By Emily Maltby, FSB Magazine
December 14 2006: 9:36 AM EST

(FSB Magazine) -- Buying a book could become as easy as buying a pack of gum. After several years in development, the Espresso - a $50,000 vending machine with a conceivably infinite library - is nearly consumer-ready and will debut in ten to 25 libraries and bookstores in 2007. The New York Public Library is scheduled to receive its machine in February.

The company behind the Espresso is called On Demand Books, founded by legendary book editor Jason Epstein, 78, and Dane Neller, 56, but the technology was developed six years ago by Jeff Marsh, who is a technology advisor for New York City-based ODB (ondemandbooks.com).

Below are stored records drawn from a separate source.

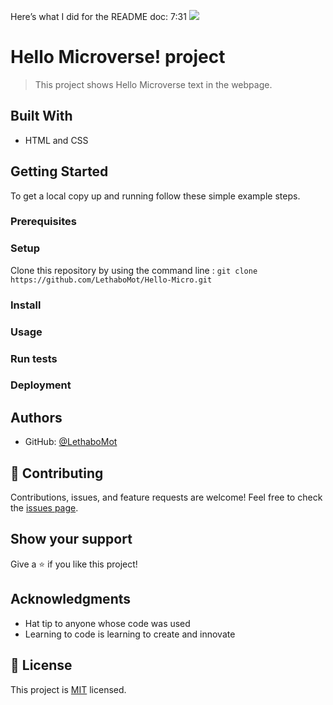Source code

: Here’s what I did for the README doc:
7:31
![](https://img.shields.io/badge/Microverse-blueviolet)
# Hello Microverse! project
> This project shows Hello Microverse text in the webpage.
## Built With
- HTML and CSS
## Getting Started
To get a local copy up and running follow these simple example steps.
### Prerequisites
### Setup
Clone this repository by using the command line :
`git clone https://github.com/LethaboMot/Hello-Micro.git`
### Install
### Usage
### Run tests
### Deployment
## Authors
- GitHub: [@LethaboMot](https://github.com/LethaboMot)
## :handshake: Contributing
Contributions, issues, and feature requests are welcome!
Feel free to check the [issues page](../../issues/).
## Show your support
Give a :star:️ if you like this project!
## Acknowledgments
- Hat tip to anyone whose code was used
- Learning to code is learning to create and innovate
## :memo: License
This project is [MIT](./LICENSE) licensed.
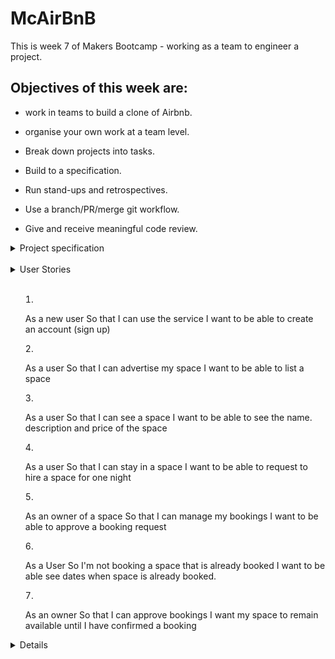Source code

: # McAirBnB

This is week 7 of Makers Bootcamp - working as a team to engineer a project.

## Objectives of this week are: 

 - work in teams to build a clone of Airbnb.

 - organise your own work at a team level.

 - Break down projects into tasks.

 - Build to a specification.

 - Run stand-ups and retrospectives.

 - Use a branch/PR/merge git workflow.

 - Give and receive meaningful code review.

<details>
 <summary>Project specification</summary>
 <br>

  - Any signed-up user can list a new space.
  - Users can list multiple spaces.
  - Users should be able to name their space, provide a short description of the space, and a price per night.
  - Users should be able to offer a range of dates where their space is available.
  - Any signed-up user can request to hire any space for one night, and this     should be approved by the user that owns that space.
  - Nights for which a space has already been booked should not be available for users to book that space.
  - Until a user has confirmed a booking request, that space can still be booked for that night.
  

  ### Additional Functionality

  - Any signed-up user can list a new space.
  - Users can list multiple spaces.
  - Users should be able to name their space, provide a short description of the space, and a price per night.
  - Users should be able to offer a range of dates where their space is available.
  - Any signed-up user can request to hire any space for one night, and this should be approved by the user that owns that space.
  - Nights for which a space has already been booked should not be available for users to book that space.
  - Until a user has confirmed a booking request, that space can still be booked for that night.
  - Nice-to-haves
  - Users should receive an email whenever one of the following happens:
  - They sign up
  - They create a space
  - They update a space
  - A user requests to book their space
  - They confirm a request
  - They request to book a space
  - Their request to book a space is confirmed
  - Their request to book a space is denied
  - Users should receive a text message to a provided number whenever one of the following happens:
  - A user requests to book their space
  - Their request to book a space is confirmed
  - Their request to book a space is denied
  - A ‘chat’ functionality once a space has been booked, allowing users whose space-booking request has been confirmed to chat with the user that owns that space
  - Basic payment implementation though Stripe.
</details>
<br>

<details>
<summary>User Stories<summary>
<br>

  1. As a new user So that I can use the service I want to be able to create an account (sign up)

  2. As a user So that I can advertise my space I want to be able to list a space

  3. As a user So that I can see a space I want to be able to see the name. description and price of the space

  4. As a user So that I can stay in a space I want to be able to request to hire a space for one night

  5. As an owner of a space So that I can manage my bookings I want to be able to approve a booking request

  6. As a User So I'm not booking a space that is already booked I want to be able see dates when space is already booked.

  7. As an owner So that I can approve bookings I want my space to remain available until I have confirmed a booking
<details>



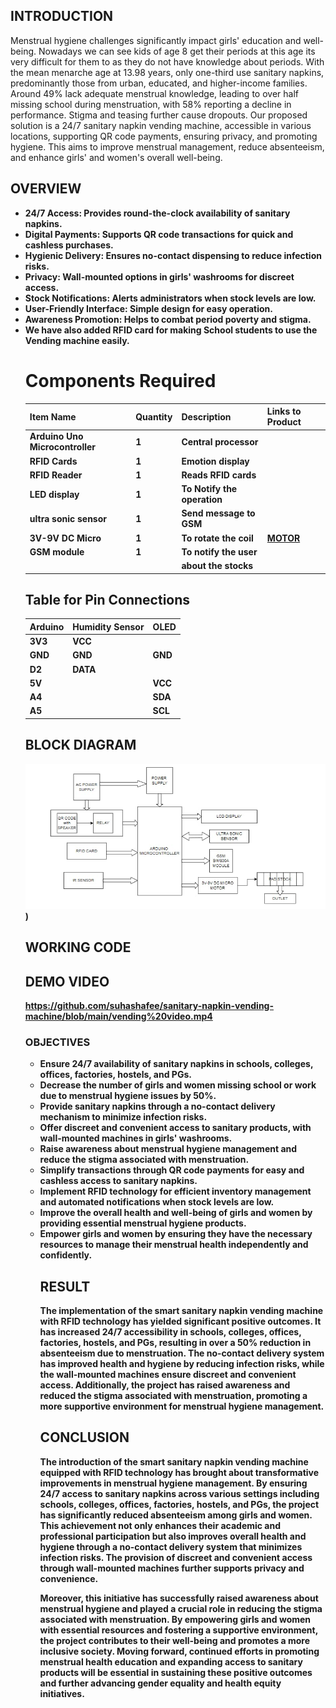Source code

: ## INTRODUCTION

 Menstrual hygiene challenges significantly impact girls' education and well-being. Nowadays we can see kids of age 8 get their periods at this age its very difficult for them to as they do not have
  knowledge about periods. With the mean menarche age at 13.98 years, only one-third use sanitary napkins, predominantly those from urban, educated, and higher-income families. Around 49% lack 
 adequate menstrual knowledge, leading to over half missing school during menstruation, with 58% reporting a decline in performance. Stigma and teasing further cause dropouts. Our proposed solution 
 is a 24/7 sanitary napkin vending machine, accessible in various locations, supporting QR code payments, ensuring privacy, and promoting hygiene. This aims to improve menstrual management, reduce 
 absenteeism, and enhance girls' and women's overall well-being.
 
## OVERVIEW
<ul>
<li><b>24/7 Access: Provides round-the-clock availability of sanitary napkins.
<li><b>Digital Payments: Supports QR code transactions for quick and cashless purchases.
<li><b>Hygienic Delivery: Ensures no-contact dispensing to reduce infection risks.
<li><b>Privacy: Wall-mounted options in girls' washrooms for discreet access.
<li><b>Stock Notifications: Alerts administrators when stock levels are low.
<li><b>User-Friendly Interface: Simple design for easy operation.
<li><b>Awareness Promotion: Helps to combat period poverty and stigma.
<li><b>We have also added RFID card for making School students to use the Vending machine easily.

 
# Components Required

| Item Name                    | Quantity | Description           | Links to Product |
|------------------------------|----------|-----------------------|------------------|
| Arduino Uno Microcontroller  | 1        | Central processor     |                  |
| RFID Cards                   | 1        | Emotion display       |                  |
| RFID Reader                  | 1        | Reads RFID cards      |                  |
| LED display                  | 1        | To Notify the operation|                  |
| ultra sonic sensor           | 1        | Send message to GSM   |                  |
| 3V-9V DC Micro               | 1        | To rotate the coil    |[MOTOR]( https://www.flipkart.com/sp-electron-3v-9v-dc-micro-toy-motor-motor-mini-electric-pack-2-vehicle-starter/p/itm2a96ea879e40cpid=VMSGW8G54YHHGTUY&lid=LSTVMSGW8G54YHHGTUYUXHHIN&marketplace=FLIPKART&cmpid=content_vehicle-starter-motor_8965229628_gmc     )            |
|GSM module                    | 1        | To notify the user    |                  |
|                              |          | about the stocks      |                  |

## Table for Pin Connections
| Arduino              | Humidity Sensor       | OLED                                                    |
|----------------------|-----------------------|---------------------------------------------------------|
| 3V3                  | VCC                   |                                                         |
| GND                  | GND                   |   GND                                                   |
| D2                   | DATA                  |                                                         |
| 5V                   |                       |   VCC                                                   |
| A4                   |                       |   SDA                                                   |
| A5                   |                       |   SCL                                                   |

## BLOCK DIAGRAM
![vending machine](https://github.com/suhashafee/sanitary-napkin-vending-machine/blob/main/final%20vending.jpg))



## WORKING CODE





## DEMO VIDEO
https://github.com/suhashafee/sanitary-napkin-vending-machine/blob/main/vending%20video.mp4

### OBJECTIVES
<ul>
<li><b>Ensure 24/7 availability of sanitary napkins in schools, colleges, offices, factories, hostels, and PGs.
<li><b> Decrease the number of girls and women missing school or work due to menstrual hygiene issues by 50%.
<li><b>Provide sanitary napkins through a no-contact delivery mechanism to minimize infection risks.
<li><b>Offer discreet and convenient access to sanitary products, with wall-mounted machines in girls' washrooms.
<li><b> Raise awareness about menstrual hygiene management and reduce the stigma associated with menstruation.
 <li><b> Simplify transactions through QR code payments for easy and cashless access to sanitary napkins.
<li><b> Implement RFID technology for efficient inventory management and automated notifications when stock levels are low.
<li><b> Improve the overall health and well-being of girls and women by providing essential menstrual hygiene products.
<li><b>Empower girls and women by ensuring they have the necessary resources to manage their menstrual health independently and confidently.

## RESULT

The implementation of the smart sanitary napkin vending machine with RFID technology has yielded significant positive outcomes. It has increased 24/7 accessibility in schools, colleges, offices, factories, hostels, and PGs, resulting in over a 50% reduction in absenteeism due to menstruation. The no-contact delivery system has improved health and hygiene by reducing infection risks, while the wall-mounted machines ensure discreet and convenient access. Additionally, the project has raised awareness and reduced the stigma associated with menstruation, promoting a more supportive environment for menstrual hygiene management.

## CONCLUSION

The introduction of the smart sanitary napkin vending machine equipped with RFID technology has brought about transformative improvements in menstrual hygiene management. By ensuring 24/7 access to sanitary napkins across various settings including schools, colleges, offices, factories, hostels, and PGs, the project has significantly reduced absenteeism among girls and women. This achievement not only enhances their academic and professional participation but also improves overall health and hygiene through a no-contact delivery system that minimizes infection risks. The provision of discreet and convenient access through wall-mounted machines further supports privacy and convenience.

Moreover, this initiative has successfully raised awareness about menstrual hygiene and played a crucial role in reducing the stigma associated with menstruation. By empowering girls and women with essential resources and fostering a supportive environment, the project contributes to their well-being and promotes a more inclusive society. Moving forward, continued efforts in promoting menstrual health education and expanding access to sanitary products will be essential in sustaining these positive outcomes and further advancing gender equality and health equity initiatives.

The machine can print, align, mill, glue and bind two books simultaneously in less than seven minutes, including full-color laminated covers. It prints in any language and will even accommodate right-to-left texts by putting the spine on the right. The upper page limit is 550 pages, though by tweaking the page thickness and type size, you could get a copy of War and Peace (albeit tough to read) if you wanted.

Neller says that future versions of the machine will accommodate longer works with fewer hassles. Prices for the finished product will vary depending on locations, but the production cost is about a penny per page. (At right, FSB's interpretation.)

Some 2.5 million books are now available - about one million in English and no longer under copyright protection. On Demand accesses the volumes through Google and the Open Content Alliance, among other sources. Neller predicts that within about five years On Demand Books will be able to reproduce every volume ever printed.

Epstein says that the larger obstacles are consumer preference - the machine can't make you a latte - and convincing skeptics in the industry. But some early adopters are already sold on the idea.

Niko Pfund, a publisher at Oxford University Press, says the evolution away from traditional bookstores is only natural. "For hundreds of years the industry was unchanged," Pfund says. "Then audio came out. Now it's time for digital."